First, you need to understand yourself whether you want high risk and high return or prudent capital preservation and return.

The former one buys stock funds, and the latter one buys bond or currency funds.

After the fund type is determined, the fund selection can be based on fund performance, fund manager, fund size, fund investment direction preference, fund charging standards, etc.

Fund performance is ranked online.

For more stable stock funds, you can choose index or ETF. For fixed investment, it is best to choose back-end payment. For index funds with the same target, choose one with low management fees and custody fees.

I won’t make specific recommendations. Only your feet can tell whether a shoe is good or not.

Generally speaking, there are two investment methods for open-end funds, single investment and regular fixed amount.

The so-called "fixed additional investment" of funds means that investors invest a fixed amount (such as 1,000 yuan) into a designated open-end fund at a fixed time every month (such as the 10th of each month), similar to a bank's small deposit withdrawal.

Way.

Because the fund's "fixed investment" has a low starting point and a simple method, it is also called a "small investment plan" or "lazy man's financial management."
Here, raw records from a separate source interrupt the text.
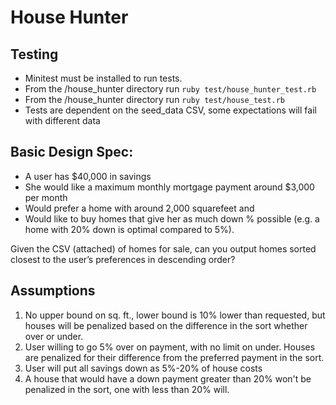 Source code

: # House Hunter
## Testing
* Minitest must be installed to run tests.
* From the /house_hunter directory run `ruby test/house_hunter_test.rb`
* From the /house_hunter directory run `ruby test/house_test.rb`
* Tests are dependent on the seed_data CSV, some expectations will fail with different data  


## Basic Design Spec:
* A user has $40,000 in savings
* She would like a maximum monthly mortgage payment around $3,000 per month
* Would prefer a home with around 2,000 squarefeet and
* Would like to buy homes that give her as much down % possible (e.g. a home with 20% down is optimal compared to 5%).

Given the CSV (attached) of homes for sale, can you output homes sorted closest to the user’s preferences in descending order?



## Assumptions
1. No upper bound on sq. ft., lower bound is 10% lower than requested, but houses will be penalized based on the difference in the sort whether over or under.
2. User willing to go 5% over on payment, with no limit on under. Houses are penalized for their difference from the preferred payment in the sort.
3. User will put all savings down as 5%-20% of house costs
4. A house that would have a down payment greater than 20% won't be penalized in the sort, one with less than 20% will.
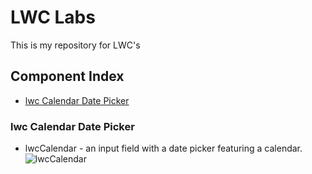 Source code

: # LWC Labs

This is my repository for LWC's

## Component Index
- [lwc Calendar Date Picker](#lwc-calendar-date-picker)



### lwc Calendar Date Picker
* lwcCalendar - an input field with a date picker featuring a calendar.
![lwcCalendar](../lwcComponentImages/lwcCalendar.png)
The fund's regular fixed-amount investment has characteristics similar to long-term savings. It can accumulate small amounts into large amounts, evenly spread investment costs and reduce overall risks.

It has the function of automatically increasing the amount on dips and reducing the amount on highs. No matter how the market price changes, it can always obtain a relatively low average cost. Therefore, regular fixed-amount investment can smooth out the peaks and troughs of the fund's net value and eliminate market volatility.

As long as the selected fund has overall growth, investors will receive a relatively average return and no longer have to worry about the timing of entering the market.

It is always an opportunity to invest in stock funds and make fixed investments, but only by having the determination to stick to it can you see results.